To do: In the entries below, find the line with "## Properties" and the line with "(o *AppRelationshipsBuildsDataInner) GetType()". Print those two and everything between them exactly, and nothing else.

── Records

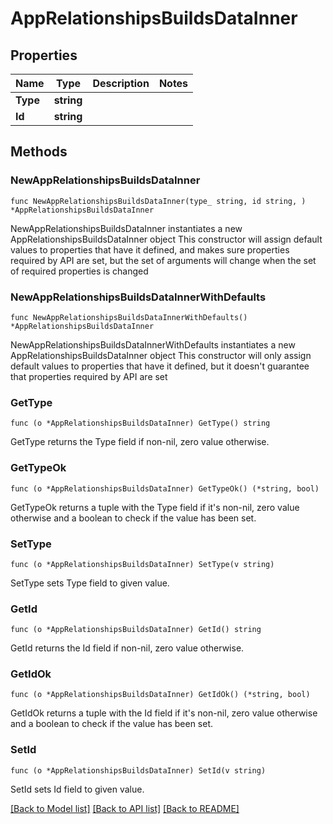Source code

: # AppRelationshipsBuildsDataInner

## Properties

Name | Type | Description | Notes
------------ | ------------- | ------------- | -------------
**Type** | **string** |  | 
**Id** | **string** |  | 

## Methods

### NewAppRelationshipsBuildsDataInner

`func NewAppRelationshipsBuildsDataInner(type_ string, id string, ) *AppRelationshipsBuildsDataInner`

NewAppRelationshipsBuildsDataInner instantiates a new AppRelationshipsBuildsDataInner object
This constructor will assign default values to properties that have it defined,
and makes sure properties required by API are set, but the set of arguments
will change when the set of required properties is changed

### NewAppRelationshipsBuildsDataInnerWithDefaults

`func NewAppRelationshipsBuildsDataInnerWithDefaults() *AppRelationshipsBuildsDataInner`

NewAppRelationshipsBuildsDataInnerWithDefaults instantiates a new AppRelationshipsBuildsDataInner object
This constructor will only assign default values to properties that have it defined,
but it doesn't guarantee that properties required by API are set

### GetType

`func (o *AppRelationshipsBuildsDataInner) GetType() string`

GetType returns the Type field if non-nil, zero value otherwise.

### GetTypeOk

`func (o *AppRelationshipsBuildsDataInner) GetTypeOk() (*string, bool)`

GetTypeOk returns a tuple with the Type field if it's non-nil, zero value otherwise
and a boolean to check if the value has been set.

### SetType

`func (o *AppRelationshipsBuildsDataInner) SetType(v string)`

SetType sets Type field to given value.


### GetId

`func (o *AppRelationshipsBuildsDataInner) GetId() string`

GetId returns the Id field if non-nil, zero value otherwise.

### GetIdOk

`func (o *AppRelationshipsBuildsDataInner) GetIdOk() (*string, bool)`

GetIdOk returns a tuple with the Id field if it's non-nil, zero value otherwise
and a boolean to check if the value has been set.

### SetId

`func (o *AppRelationshipsBuildsDataInner) SetId(v string)`

SetId sets Id field to given value.



[[Back to Model list]](../README.md#documentation-for-models) [[Back to API list]](../README.md#documentation-for-api-endpoints) [[Back to README]](../README.md)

────

Response to the task:
## Properties

Name | Type | Description | Notes
------------ | ------------- | ------------- | -------------
**Type** | **string** |  | 
**Id** | **string** |  | 

## Methods

### NewAppRelationshipsBuildsDataInner

`func NewAppRelationshipsBuildsDataInner(type_ string, id string, ) *AppRelationshipsBuildsDataInner`

NewAppRelationshipsBuildsDataInner instantiates a new AppRelationshipsBuildsDataInner object
This constructor will assign default values to properties that have it defined,
and makes sure properties required by API are set, but the set of arguments
will change when the set of required properties is changed

### NewAppRelationshipsBuildsDataInnerWithDefaults

`func NewAppRelationshipsBuildsDataInnerWithDefaults() *AppRelationshipsBuildsDataInner`

NewAppRelationshipsBuildsDataInnerWithDefaults instantiates a new AppRelationshipsBuildsDataInner object
This constructor will only assign default values to properties that have it defined,
but it doesn't guarantee that properties required by API are set

### GetType

`func (o *AppRelationshipsBuildsDataInner) GetType() string`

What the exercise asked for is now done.